== PROBLEM DETAILS ==
The reply to the records below should contain exactly the lines from the line with "方法 6：Boyer-Moore 投票算法" through the line with "首先，下标为 0 的 7", and nothing besides.

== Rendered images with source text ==

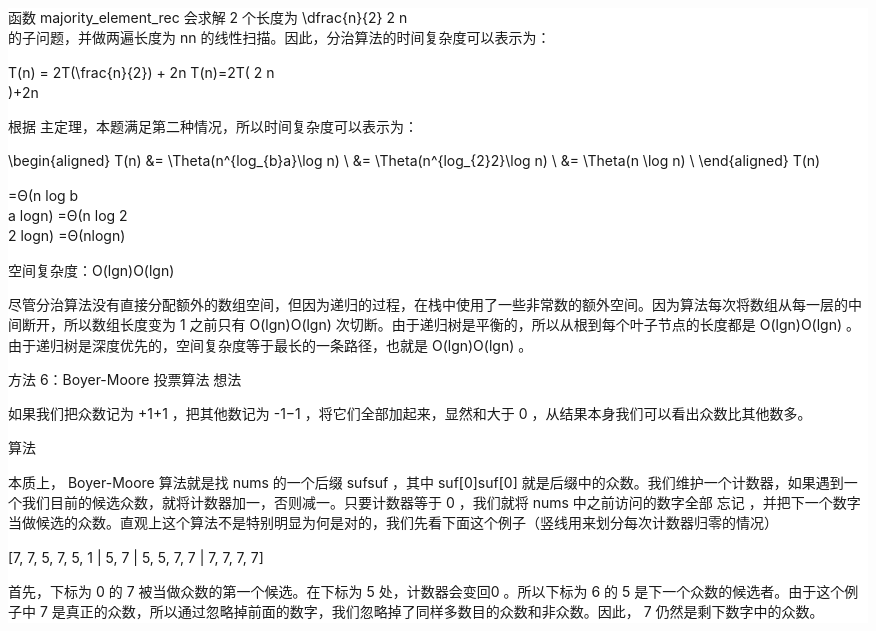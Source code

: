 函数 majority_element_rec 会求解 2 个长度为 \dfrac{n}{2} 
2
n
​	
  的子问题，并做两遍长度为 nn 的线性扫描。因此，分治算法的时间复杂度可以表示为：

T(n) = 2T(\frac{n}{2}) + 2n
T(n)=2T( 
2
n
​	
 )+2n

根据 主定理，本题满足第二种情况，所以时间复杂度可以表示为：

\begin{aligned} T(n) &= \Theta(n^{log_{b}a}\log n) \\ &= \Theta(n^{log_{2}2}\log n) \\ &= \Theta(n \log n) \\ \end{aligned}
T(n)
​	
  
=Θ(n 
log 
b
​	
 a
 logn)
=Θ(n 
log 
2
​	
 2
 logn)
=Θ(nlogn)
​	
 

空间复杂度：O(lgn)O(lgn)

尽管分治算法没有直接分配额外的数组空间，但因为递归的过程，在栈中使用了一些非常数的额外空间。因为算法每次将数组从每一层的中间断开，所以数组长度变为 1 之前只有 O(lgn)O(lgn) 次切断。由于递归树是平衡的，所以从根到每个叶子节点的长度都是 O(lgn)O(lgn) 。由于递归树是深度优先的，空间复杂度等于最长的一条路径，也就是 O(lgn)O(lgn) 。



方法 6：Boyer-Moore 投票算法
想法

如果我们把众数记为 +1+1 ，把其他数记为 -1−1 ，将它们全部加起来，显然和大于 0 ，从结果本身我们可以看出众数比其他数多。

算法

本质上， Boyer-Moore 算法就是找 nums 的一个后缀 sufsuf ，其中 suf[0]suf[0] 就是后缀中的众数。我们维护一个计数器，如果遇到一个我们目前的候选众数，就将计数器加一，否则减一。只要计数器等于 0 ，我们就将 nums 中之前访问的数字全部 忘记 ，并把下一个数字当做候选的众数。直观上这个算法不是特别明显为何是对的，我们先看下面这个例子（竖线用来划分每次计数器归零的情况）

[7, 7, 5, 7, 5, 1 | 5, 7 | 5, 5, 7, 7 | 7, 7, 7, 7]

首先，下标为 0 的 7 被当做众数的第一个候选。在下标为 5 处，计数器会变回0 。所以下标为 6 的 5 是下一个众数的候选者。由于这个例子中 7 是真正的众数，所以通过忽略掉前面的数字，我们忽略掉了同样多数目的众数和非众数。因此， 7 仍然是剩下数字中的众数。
...
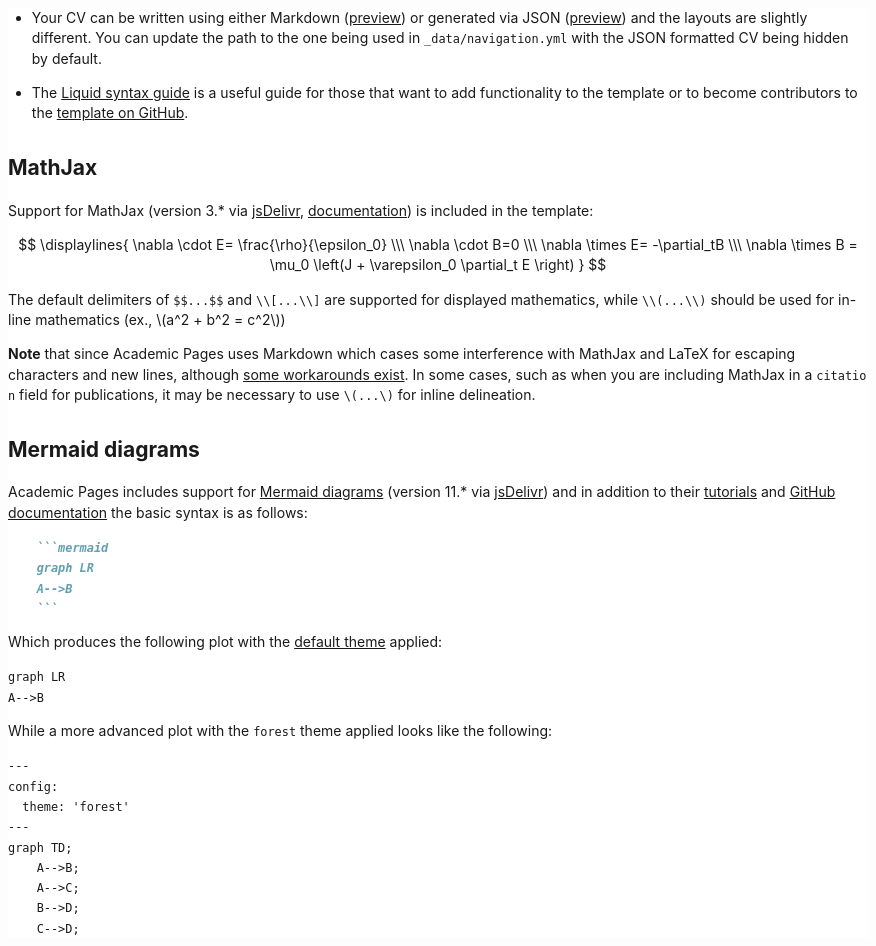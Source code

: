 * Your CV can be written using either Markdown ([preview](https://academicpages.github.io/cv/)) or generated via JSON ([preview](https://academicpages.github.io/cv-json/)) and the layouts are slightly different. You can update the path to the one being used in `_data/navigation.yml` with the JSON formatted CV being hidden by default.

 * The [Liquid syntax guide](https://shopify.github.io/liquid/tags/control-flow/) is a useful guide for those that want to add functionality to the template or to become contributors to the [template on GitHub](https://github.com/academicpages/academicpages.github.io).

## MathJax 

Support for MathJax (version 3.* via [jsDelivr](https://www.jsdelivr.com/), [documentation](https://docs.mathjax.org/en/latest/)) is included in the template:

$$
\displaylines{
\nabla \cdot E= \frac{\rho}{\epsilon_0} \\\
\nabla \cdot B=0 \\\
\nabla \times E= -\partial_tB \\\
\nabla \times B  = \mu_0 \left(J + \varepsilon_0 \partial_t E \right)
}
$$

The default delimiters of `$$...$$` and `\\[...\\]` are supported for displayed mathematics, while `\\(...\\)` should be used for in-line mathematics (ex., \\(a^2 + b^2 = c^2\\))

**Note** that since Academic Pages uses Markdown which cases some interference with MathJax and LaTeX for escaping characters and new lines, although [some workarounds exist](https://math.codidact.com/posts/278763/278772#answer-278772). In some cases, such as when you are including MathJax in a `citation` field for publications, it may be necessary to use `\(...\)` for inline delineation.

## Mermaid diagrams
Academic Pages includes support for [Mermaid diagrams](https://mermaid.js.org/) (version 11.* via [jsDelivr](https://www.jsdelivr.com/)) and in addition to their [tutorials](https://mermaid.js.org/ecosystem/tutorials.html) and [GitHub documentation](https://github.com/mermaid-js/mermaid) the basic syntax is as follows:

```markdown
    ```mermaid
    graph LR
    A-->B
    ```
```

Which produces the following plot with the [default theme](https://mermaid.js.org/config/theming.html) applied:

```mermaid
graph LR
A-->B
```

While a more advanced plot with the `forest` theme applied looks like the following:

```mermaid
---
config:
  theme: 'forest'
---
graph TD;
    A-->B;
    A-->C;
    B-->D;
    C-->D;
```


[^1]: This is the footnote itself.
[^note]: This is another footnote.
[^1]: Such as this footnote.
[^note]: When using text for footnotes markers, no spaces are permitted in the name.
* * *
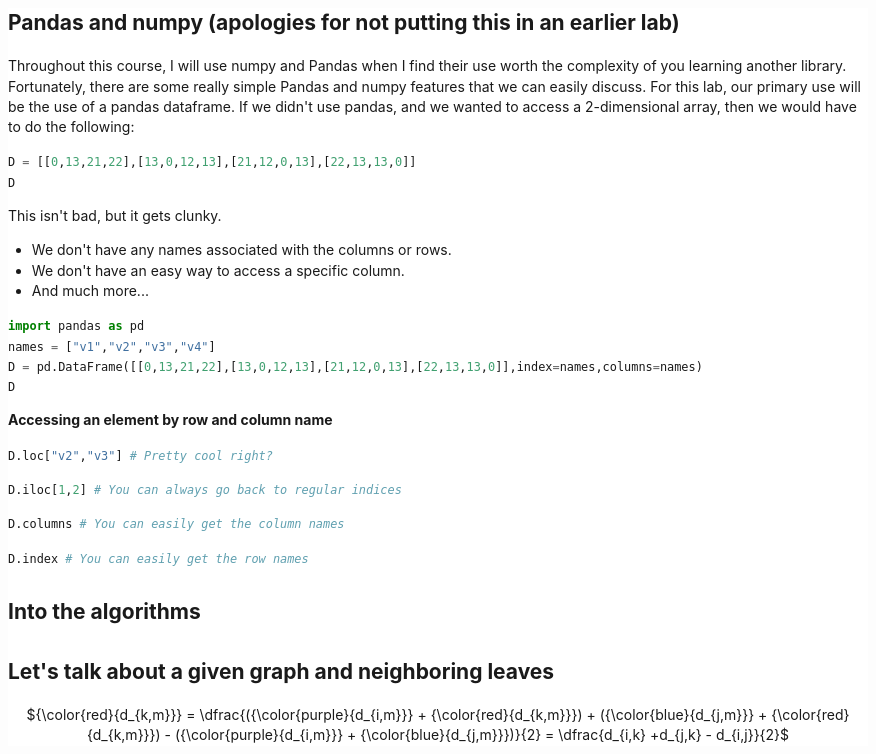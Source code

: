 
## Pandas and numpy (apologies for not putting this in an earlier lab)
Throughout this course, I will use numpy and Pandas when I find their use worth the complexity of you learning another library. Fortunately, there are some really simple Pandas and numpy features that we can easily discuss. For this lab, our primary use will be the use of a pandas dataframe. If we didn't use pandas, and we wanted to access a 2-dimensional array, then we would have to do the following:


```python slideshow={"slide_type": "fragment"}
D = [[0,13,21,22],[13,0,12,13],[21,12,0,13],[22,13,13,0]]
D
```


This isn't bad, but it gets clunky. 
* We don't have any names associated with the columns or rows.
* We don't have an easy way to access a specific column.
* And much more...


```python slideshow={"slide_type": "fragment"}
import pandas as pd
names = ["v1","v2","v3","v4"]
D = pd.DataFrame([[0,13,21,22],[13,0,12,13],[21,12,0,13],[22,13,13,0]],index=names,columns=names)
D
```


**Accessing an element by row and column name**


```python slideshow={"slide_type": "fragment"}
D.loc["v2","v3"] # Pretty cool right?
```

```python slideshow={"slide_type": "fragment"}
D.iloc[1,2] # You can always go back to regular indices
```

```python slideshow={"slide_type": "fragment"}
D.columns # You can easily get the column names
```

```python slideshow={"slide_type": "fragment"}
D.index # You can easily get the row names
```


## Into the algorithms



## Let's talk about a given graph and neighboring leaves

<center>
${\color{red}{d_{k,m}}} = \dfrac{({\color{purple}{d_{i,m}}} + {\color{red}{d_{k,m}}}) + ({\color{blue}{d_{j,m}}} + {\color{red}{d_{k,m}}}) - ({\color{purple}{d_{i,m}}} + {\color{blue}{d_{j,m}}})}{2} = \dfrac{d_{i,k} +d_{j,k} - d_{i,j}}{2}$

== ANSWER SECTION ==
方法 6：Boyer-Moore 投票算法
想法

如果我们把众数记为 +1+1 ，把其他数记为 -1−1 ，将它们全部加起来，显然和大于 0 ，从结果本身我们可以看出众数比其他数多。

算法

本质上， Boyer-Moore 算法就是找 nums 的一个后缀 sufsuf ，其中 suf[0]suf[0] 就是后缀中的众数。我们维护一个计数器，如果遇到一个我们目前的候选众数，就将计数器加一，否则减一。只要计数器等于 0 ，我们就将 nums 中之前访问的数字全部 忘记 ，并把下一个数字当做候选的众数。直观上这个算法不是特别明显为何是对的，我们先看下面这个例子（竖线用来划分每次计数器归零的情况）

[7, 7, 5, 7, 5, 1 | 5, 7 | 5, 5, 7, 7 | 7, 7, 7, 7]

首先，下标为 0 的 7 被当做众数的第一个候选。在下标为 5 处，计数器会变回0 。所以下标为 6 的 5 是下一个众数的候选者。由于这个例子中 7 是真正的众数，所以通过忽略掉前面的数字，我们忽略掉了同样多数目的众数和非众数。因此， 7 仍然是剩下数字中的众数。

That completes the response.